Ejemplo 18. La expresión del transgén del GM-CSF del ratón tuvo una eficacia de inhibición del crecimiento tumoral más baja que la expresión del transgén del GM-CSF humano en R116i-198RSV, pero no en S116-KM.
La figura 11C comparó la contribución del mGM-CSF con la expresión del transgén hGM-CSF en la actividad oncolítica de R116i-198RSV y S116-KM en el modelo de tumor de ratón con xenoinjerto HT1080. El transgén hGM-CSF no reacciona de forma cruzada con mGM-CSF y por lo tanto, fue usado como el control. El transgén mGM-CSF en R116i-198 administrado por vía intratumoral tuvo una eficacia menor en la inhibición del crecimiento tumoral en comparación con hGM-CSF. Se observó una inhibición similar del crecimiento tumoral de mGMCSF y hGM-CSF para el virus S116. Los títulos víricos en tumores tratados con virus se determinaron mediante un ensayo de placa (Figura 11D). En el día 4 posterior a la inyección del tumor, se detectó un título similar para el R116i-198RSV y S116-KM con los pares mGMCSF o hGM-CSF. Sin embargo, en el día 7 posterior a la inyección, R116i-198RSV con mGM-CSF no se detectó, mientras que R116i-198RSV con hGM-CSF todavía tenía un título viral de aproximadamente 4.5 logs/g de tejido.

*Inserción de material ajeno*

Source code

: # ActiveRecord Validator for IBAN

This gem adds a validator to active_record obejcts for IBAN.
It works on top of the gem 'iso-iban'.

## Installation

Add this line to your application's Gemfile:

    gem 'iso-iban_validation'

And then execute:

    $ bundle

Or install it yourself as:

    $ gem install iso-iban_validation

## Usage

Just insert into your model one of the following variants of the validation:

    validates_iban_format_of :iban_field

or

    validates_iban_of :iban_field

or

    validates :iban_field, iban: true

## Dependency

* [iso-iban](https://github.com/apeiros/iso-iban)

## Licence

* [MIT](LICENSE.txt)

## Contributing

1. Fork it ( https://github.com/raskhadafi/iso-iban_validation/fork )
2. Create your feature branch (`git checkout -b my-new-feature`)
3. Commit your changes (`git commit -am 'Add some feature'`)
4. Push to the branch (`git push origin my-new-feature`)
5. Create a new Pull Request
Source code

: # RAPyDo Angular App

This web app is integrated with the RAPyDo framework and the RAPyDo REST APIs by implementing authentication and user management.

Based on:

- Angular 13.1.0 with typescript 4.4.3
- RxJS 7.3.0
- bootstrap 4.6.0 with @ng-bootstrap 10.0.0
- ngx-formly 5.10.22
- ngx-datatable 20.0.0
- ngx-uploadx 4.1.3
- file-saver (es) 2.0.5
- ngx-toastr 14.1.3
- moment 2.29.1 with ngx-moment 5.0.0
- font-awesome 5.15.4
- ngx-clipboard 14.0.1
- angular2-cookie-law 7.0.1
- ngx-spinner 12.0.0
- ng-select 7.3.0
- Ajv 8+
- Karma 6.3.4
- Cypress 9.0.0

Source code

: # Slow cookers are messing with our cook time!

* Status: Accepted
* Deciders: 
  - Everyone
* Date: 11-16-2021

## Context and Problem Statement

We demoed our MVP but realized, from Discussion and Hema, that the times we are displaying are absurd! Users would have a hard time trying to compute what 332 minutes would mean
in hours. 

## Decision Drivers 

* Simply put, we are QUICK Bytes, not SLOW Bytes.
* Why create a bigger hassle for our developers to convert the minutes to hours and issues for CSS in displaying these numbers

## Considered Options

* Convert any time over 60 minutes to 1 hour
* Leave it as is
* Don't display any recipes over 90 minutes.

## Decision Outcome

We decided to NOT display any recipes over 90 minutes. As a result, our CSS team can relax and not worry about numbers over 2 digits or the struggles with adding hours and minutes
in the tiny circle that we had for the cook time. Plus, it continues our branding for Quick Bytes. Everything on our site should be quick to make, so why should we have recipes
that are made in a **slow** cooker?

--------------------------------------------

No hubo diferencia en los títulos víricos de S116 con hGM-CSF o mGM-CSF. Estos datos indican que la expresión de mGM-CSF por R116i facilitó la eliminación viral.
Se examinó la infiltración de células inmunes en tejidos tumorales infectados con virus (Figura 11E). R116i-198RSV con mGMCSF tenía el mayor número de células de neutrófilos, NK y macrófagos en los tumores tratados en comparación con R116-198RSV con hGM-CSF y el par S116 hGM-CSF y mGM-CSF. Las citoquinas y las qimioquinas en el tumor tratado con virus se determinaron mediante el ensayo luminex (Figura 11F). Los cuatro virus estimularon la producción de citoquinas y quimioquinas en muchos pliegues en comparación con los tejidos tumorales no tratados. La expresión de mGM-CSF por R116i es aproximadamente 10 veces más alta que S116 (106.7 vs 9.9 veces).
La figura 11G mostró una actividad de inhibición del crecimiento tumoral similar de R116i con 198 o 318 nt insertados entre la unión HN-L que contiene el mismo transgén hGM-CSF en el modelo de tumor de ratón con xenoinjerto HT1080. La inserción de 318 nucleótidos en la unión HN-L no redujo la actividad del virus oncolítico viral.
Ejemplo 19. Evaluación de la inactivación del NDV mediada por el complemento y el papel de las proteínas reguladoras en la evasión del complemento.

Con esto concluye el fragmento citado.